What the exercise asks: Only lines holding the word "default" should be copied from the material.

+++ Material provided

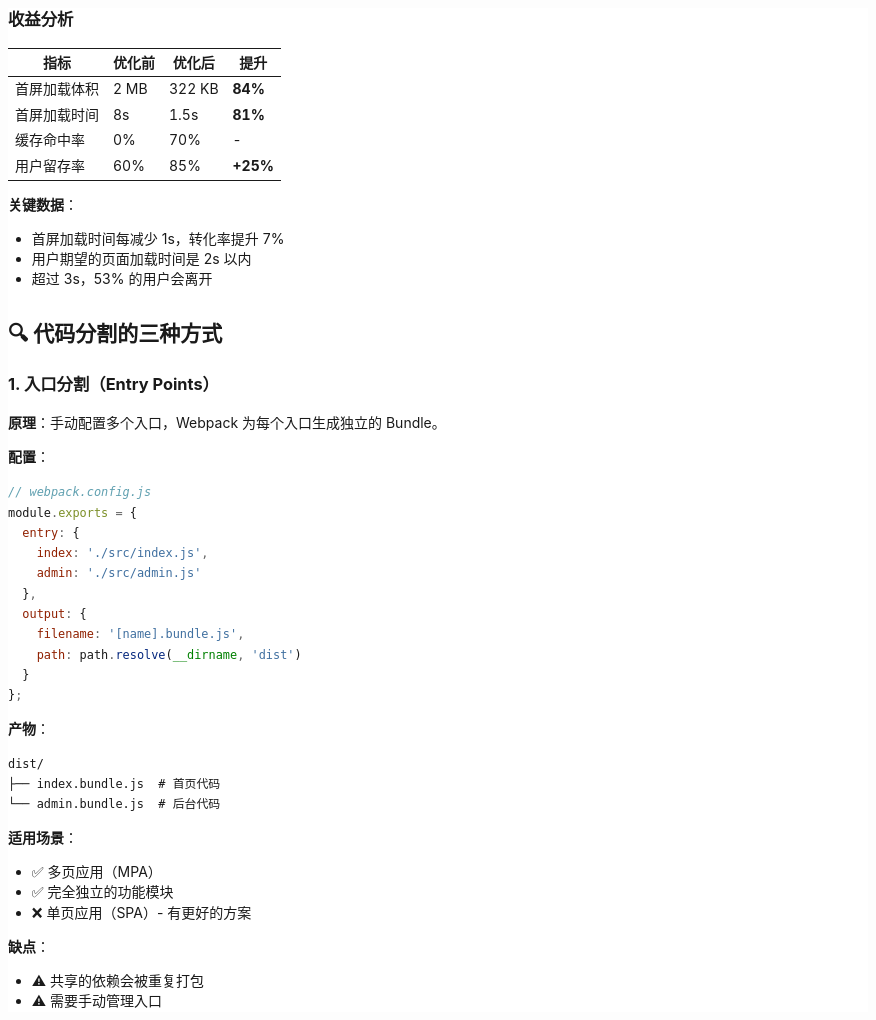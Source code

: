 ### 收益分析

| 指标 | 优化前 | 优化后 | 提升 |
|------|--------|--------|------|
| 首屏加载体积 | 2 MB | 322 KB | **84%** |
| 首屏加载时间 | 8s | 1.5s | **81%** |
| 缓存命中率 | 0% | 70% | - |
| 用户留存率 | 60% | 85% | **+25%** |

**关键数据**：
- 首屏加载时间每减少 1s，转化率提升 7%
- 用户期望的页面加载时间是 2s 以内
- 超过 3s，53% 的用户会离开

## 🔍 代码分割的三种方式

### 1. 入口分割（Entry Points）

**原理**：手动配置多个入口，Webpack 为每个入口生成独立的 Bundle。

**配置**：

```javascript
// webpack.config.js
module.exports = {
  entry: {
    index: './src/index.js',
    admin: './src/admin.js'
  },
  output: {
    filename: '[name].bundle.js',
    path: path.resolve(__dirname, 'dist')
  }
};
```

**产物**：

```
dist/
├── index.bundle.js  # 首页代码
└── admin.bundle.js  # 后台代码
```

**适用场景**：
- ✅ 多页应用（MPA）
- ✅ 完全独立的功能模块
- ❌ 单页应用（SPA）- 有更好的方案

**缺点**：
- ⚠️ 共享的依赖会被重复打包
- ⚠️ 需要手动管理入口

++++++
+++ Material provided

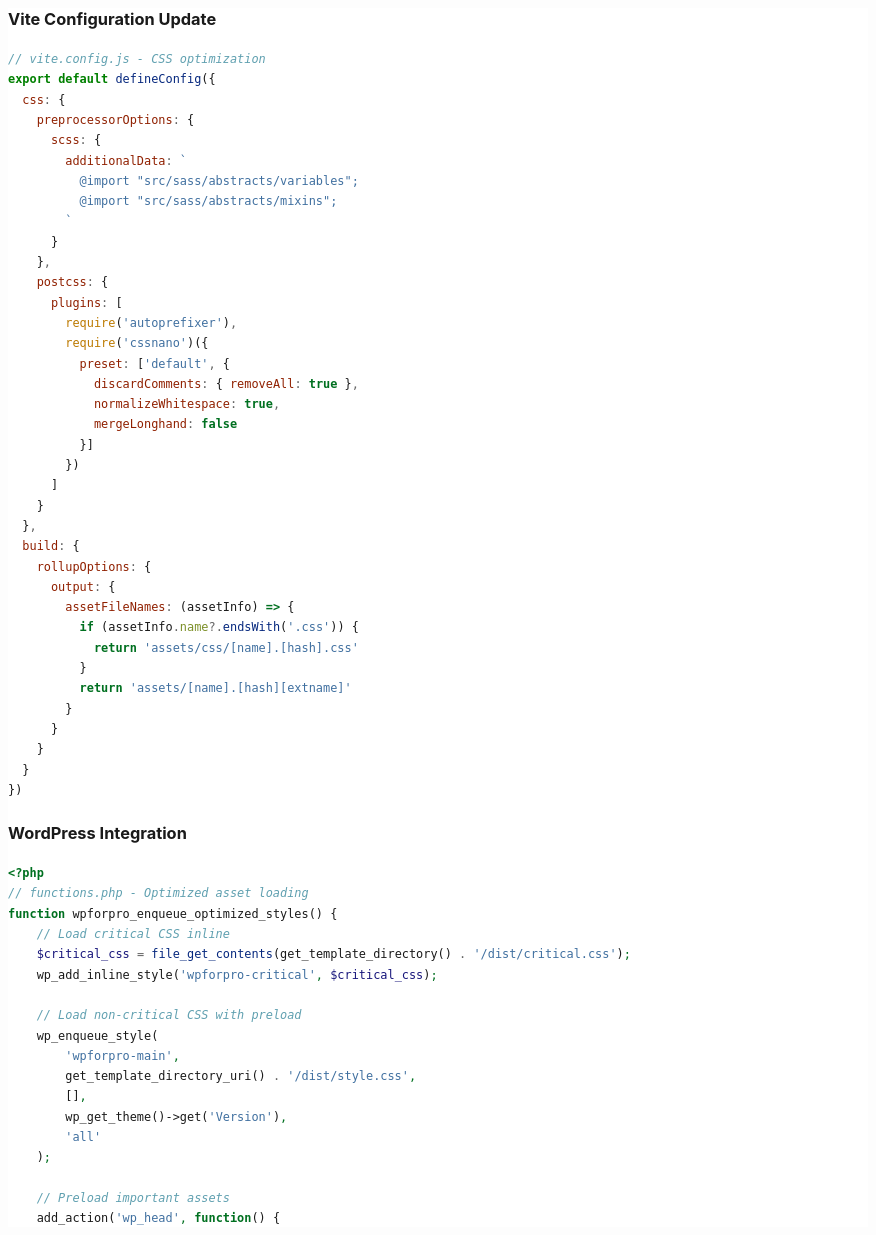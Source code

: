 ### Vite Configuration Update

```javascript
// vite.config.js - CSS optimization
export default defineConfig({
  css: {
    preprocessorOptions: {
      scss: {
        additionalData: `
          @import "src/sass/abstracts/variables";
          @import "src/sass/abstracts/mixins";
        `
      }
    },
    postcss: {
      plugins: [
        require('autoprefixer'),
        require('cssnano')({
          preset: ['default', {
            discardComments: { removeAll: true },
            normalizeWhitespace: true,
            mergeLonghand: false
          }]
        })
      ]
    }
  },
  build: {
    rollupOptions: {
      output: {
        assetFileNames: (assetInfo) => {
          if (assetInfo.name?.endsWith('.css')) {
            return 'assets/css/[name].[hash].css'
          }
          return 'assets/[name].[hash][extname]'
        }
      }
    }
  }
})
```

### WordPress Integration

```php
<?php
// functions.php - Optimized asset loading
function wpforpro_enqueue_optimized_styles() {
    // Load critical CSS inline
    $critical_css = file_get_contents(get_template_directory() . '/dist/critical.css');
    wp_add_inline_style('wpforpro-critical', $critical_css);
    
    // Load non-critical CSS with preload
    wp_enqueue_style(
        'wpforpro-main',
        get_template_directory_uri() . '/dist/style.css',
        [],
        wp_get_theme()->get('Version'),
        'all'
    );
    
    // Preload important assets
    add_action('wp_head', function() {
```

++++++
+++ Material provided

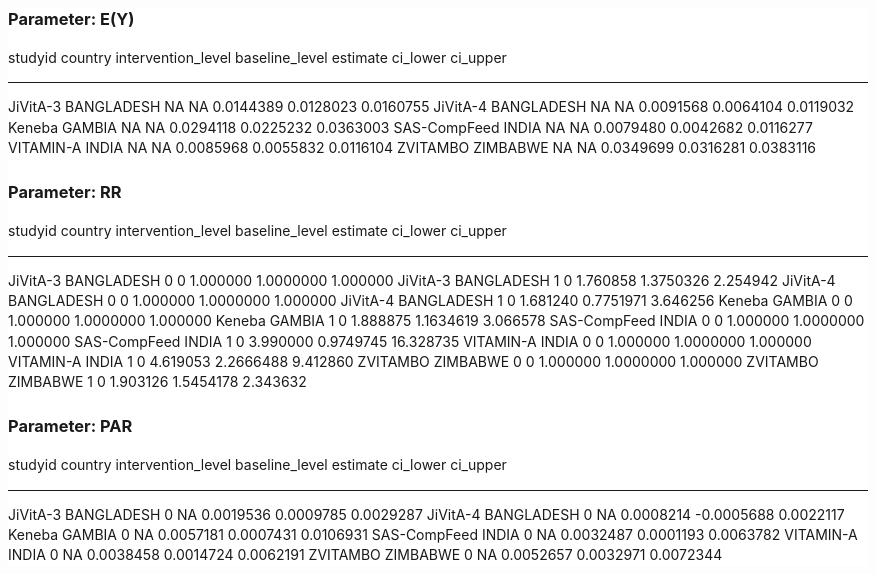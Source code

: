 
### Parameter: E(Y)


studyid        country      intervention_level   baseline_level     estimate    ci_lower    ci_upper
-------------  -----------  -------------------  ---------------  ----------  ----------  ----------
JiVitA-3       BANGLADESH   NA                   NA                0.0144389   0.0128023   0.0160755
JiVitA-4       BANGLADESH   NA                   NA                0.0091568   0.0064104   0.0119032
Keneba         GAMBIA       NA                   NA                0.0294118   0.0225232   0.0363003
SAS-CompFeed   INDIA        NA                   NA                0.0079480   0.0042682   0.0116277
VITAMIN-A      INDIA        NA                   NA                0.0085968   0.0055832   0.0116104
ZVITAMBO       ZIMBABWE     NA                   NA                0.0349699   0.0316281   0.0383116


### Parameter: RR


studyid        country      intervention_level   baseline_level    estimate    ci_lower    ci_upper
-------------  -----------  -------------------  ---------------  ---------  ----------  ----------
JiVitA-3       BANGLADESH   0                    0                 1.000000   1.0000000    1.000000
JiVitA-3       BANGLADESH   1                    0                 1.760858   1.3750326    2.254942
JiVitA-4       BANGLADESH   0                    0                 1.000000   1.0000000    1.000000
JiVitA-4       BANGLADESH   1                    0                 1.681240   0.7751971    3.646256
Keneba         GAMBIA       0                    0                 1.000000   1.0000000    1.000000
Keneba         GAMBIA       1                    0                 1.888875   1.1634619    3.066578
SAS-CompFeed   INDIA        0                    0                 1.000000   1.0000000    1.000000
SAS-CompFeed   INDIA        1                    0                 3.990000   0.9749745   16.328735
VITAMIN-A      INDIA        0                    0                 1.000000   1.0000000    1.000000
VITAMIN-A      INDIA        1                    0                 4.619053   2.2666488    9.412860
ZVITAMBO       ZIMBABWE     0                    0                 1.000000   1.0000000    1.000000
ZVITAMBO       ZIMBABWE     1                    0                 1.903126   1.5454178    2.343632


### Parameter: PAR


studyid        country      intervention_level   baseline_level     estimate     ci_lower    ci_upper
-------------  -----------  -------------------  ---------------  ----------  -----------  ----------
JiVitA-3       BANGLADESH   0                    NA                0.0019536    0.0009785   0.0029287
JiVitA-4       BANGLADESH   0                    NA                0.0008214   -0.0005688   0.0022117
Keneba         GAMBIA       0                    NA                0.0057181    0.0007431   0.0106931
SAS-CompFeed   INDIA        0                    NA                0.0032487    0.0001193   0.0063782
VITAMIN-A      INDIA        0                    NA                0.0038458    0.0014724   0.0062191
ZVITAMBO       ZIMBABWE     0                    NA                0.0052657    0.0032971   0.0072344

++++++

Output:
export default defineConfig({
          preset: ['default', {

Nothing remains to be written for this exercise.